▸ WHAT THE TASK ASKS
Repeat the records in full and exactly, omitting pictures.

▸ SUPPLIED RECORDS
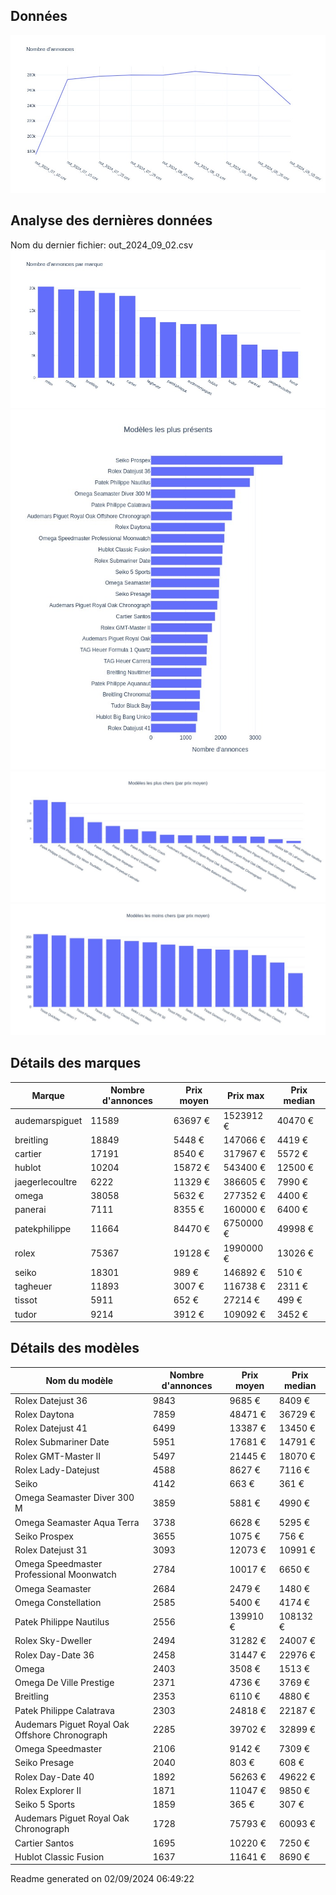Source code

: 
## Données
![image](./out/count_per_day.jpeg)

## Analyse des dernières données
Nom du dernier fichier: out_2024_09_02.csv
![image](./out/count_per_brand.jpeg)
![image](./out/count_per_name.jpeg)
![image](./out/avg_price_per_name_desc.jpeg)
![image](./out/avg_price_per_name_asc.jpeg)

## Détails des marques
|Marque|Nombre d'annonces|Prix moyen|Prix max|Prix median|
|------|-----------------|----------|--------|-----------|
|audemarspiguet|11589|63697 €|1523912 €|40470 €| 
|breitling|18849|5448 €|147066 €|4419 €| 
|cartier|17191|8540 €|317967 €|5572 €| 
|hublot|10204|15872 €|543400 €|12500 €| 
|jaegerlecoultre|6222|11329 €|386605 €|7990 €| 
|omega|38058|5632 €|277352 €|4400 €| 
|panerai|7111|8355 €|160000 €|6400 €| 
|patekphilippe|11664|84470 €|6750000 €|49998 €| 
|rolex|75367|19128 €|1990000 €|13026 €| 
|seiko|18301|989 €|146892 €|510 €| 
|tagheuer|11893|3007 €|116738 €|2311 €| 
|tissot|5911|652 €|27214 €|499 €| 
|tudor|9214|3912 €|109092 €|3452 €| 

## Détails des modèles
Nom du modèle|Nombre d'annonces|Prix moyen|Prix median|
|-------------|-----------------|----------|-----------|
|               Rolex Datejust 36|9843|9685 €|8409 €| 
|               Rolex Daytona|7859|48471 €|36729 €| 
|               Rolex Datejust 41|6499|13387 €|13450 €| 
|               Rolex Submariner Date|5951|17681 €|14791 €| 
|               Rolex GMT-Master II|5497|21445 €|18070 €| 
|               Rolex Lady-Datejust|4588|8627 €|7116 €| 
|               Seiko|4142|663 €|361 €| 
|               Omega Seamaster Diver 300 M|3859|5881 €|4990 €| 
|               Omega Seamaster Aqua Terra|3738|6628 €|5295 €| 
|               Seiko Prospex|3655|1075 €|756 €| 
|               Rolex Datejust 31|3093|12073 €|10991 €| 
|               Omega Speedmaster Professional Moonwatch|2784|10017 €|6650 €| 
|               Omega Seamaster|2684|2479 €|1480 €| 
|               Omega Constellation|2585|5400 €|4174 €| 
|               Patek Philippe Nautilus|2556|139910 €|108132 €| 
|               Rolex Sky-Dweller|2494|31282 €|24007 €| 
|               Rolex Day-Date 36|2458|31447 €|22976 €| 
|               Omega|2403|3508 €|1513 €| 
|               Omega De Ville Prestige|2371|4736 €|3769 €| 
|               Breitling|2353|6110 €|4880 €| 
|               Patek Philippe Calatrava|2303|24818 €|22187 €| 
|               Audemars Piguet Royal Oak Offshore Chronograph|2285|39702 €|32899 €| 
|               Omega Speedmaster|2106|9142 €|7309 €| 
|               Seiko Presage|2040|803 €|608 €| 
|               Rolex Day-Date 40|1892|56263 €|49622 €| 
|               Rolex Explorer II|1871|11047 €|9850 €| 
|               Seiko 5 Sports|1859|365 €|307 €| 
|               Audemars Piguet Royal Oak Chronograph|1728|75793 €|60093 €| 
|               Cartier Santos|1695|10220 €|7250 €| 
|               Hublot Classic Fusion|1637|11641 €|8690 €| 


 Readme generated on 02/09/2024 06:49:22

▸ TASK RESULT
Source code

: 
## Données
![image](./out/count_per_day.jpeg)

## Analyse des dernières données
Nom du dernier fichier: out_2024_09_02.csv
![image](./out/count_per_brand.jpeg)
![image](./out/count_per_name.jpeg)
![image](./out/avg_price_per_name_desc.jpeg)
![image](./out/avg_price_per_name_asc.jpeg)

## Détails des marques
|Marque|Nombre d'annonces|Prix moyen|Prix max|Prix median|
|------|-----------------|----------|--------|-----------|
|audemarspiguet|11589|63697 €|1523912 €|40470 €| 
|breitling|18849|5448 €|147066 €|4419 €| 
|cartier|17191|8540 €|317967 €|5572 €| 
|hublot|10204|15872 €|543400 €|12500 €| 
|jaegerlecoultre|6222|11329 €|386605 €|7990 €| 
|omega|38058|5632 €|277352 €|4400 €| 
|panerai|7111|8355 €|160000 €|6400 €| 
|patekphilippe|11664|84470 €|6750000 €|49998 €| 
|rolex|75367|19128 €|1990000 €|13026 €| 
|seiko|18301|989 €|146892 €|510 €| 
|tagheuer|11893|3007 €|116738 €|2311 €| 
|tissot|5911|652 €|27214 €|499 €| 
|tudor|9214|3912 €|109092 €|3452 €| 

## Détails des modèles
Nom du modèle|Nombre d'annonces|Prix moyen|Prix median|
|-------------|-----------------|----------|-----------|
|               Rolex Datejust 36|9843|9685 €|8409 €| 
|               Rolex Daytona|7859|48471 €|36729 €| 
|               Rolex Datejust 41|6499|13387 €|13450 €| 
|               Rolex Submariner Date|5951|17681 €|14791 €| 
|               Rolex GMT-Master II|5497|21445 €|18070 €| 
|               Rolex Lady-Datejust|4588|8627 €|7116 €| 
|               Seiko|4142|663 €|361 €| 
|               Omega Seamaster Diver 300 M|3859|5881 €|4990 €| 
|               Omega Seamaster Aqua Terra|3738|6628 €|5295 €| 
|               Seiko Prospex|3655|1075 €|756 €| 
|               Rolex Datejust 31|3093|12073 €|10991 €| 
|               Omega Speedmaster Professional Moonwatch|2784|10017 €|6650 €| 
|               Omega Seamaster|2684|2479 €|1480 €| 
|               Omega Constellation|2585|5400 €|4174 €| 
|               Patek Philippe Nautilus|2556|139910 €|108132 €| 
|               Rolex Sky-Dweller|2494|31282 €|24007 €| 
|               Rolex Day-Date 36|2458|31447 €|22976 €| 
|               Omega|2403|3508 €|1513 €| 
|               Omega De Ville Prestige|2371|4736 €|3769 €| 
|               Breitling|2353|6110 €|4880 €| 
|               Patek Philippe Calatrava|2303|24818 €|22187 €| 
|               Audemars Piguet Royal Oak Offshore Chronograph|2285|39702 €|32899 €| 
|               Omega Speedmaster|2106|9142 €|7309 €| 
|               Seiko Presage|2040|803 €|608 €| 
|               Rolex Day-Date 40|1892|56263 €|49622 €| 
|               Rolex Explorer II|1871|11047 €|9850 €| 
|               Seiko 5 Sports|1859|365 €|307 €| 
|               Audemars Piguet Royal Oak Chronograph|1728|75793 €|60093 €| 
|               Cartier Santos|1695|10220 €|7250 €| 
|               Hublot Classic Fusion|1637|11641 €|8690 €| 


 Readme generated on 02/09/2024 06:49:22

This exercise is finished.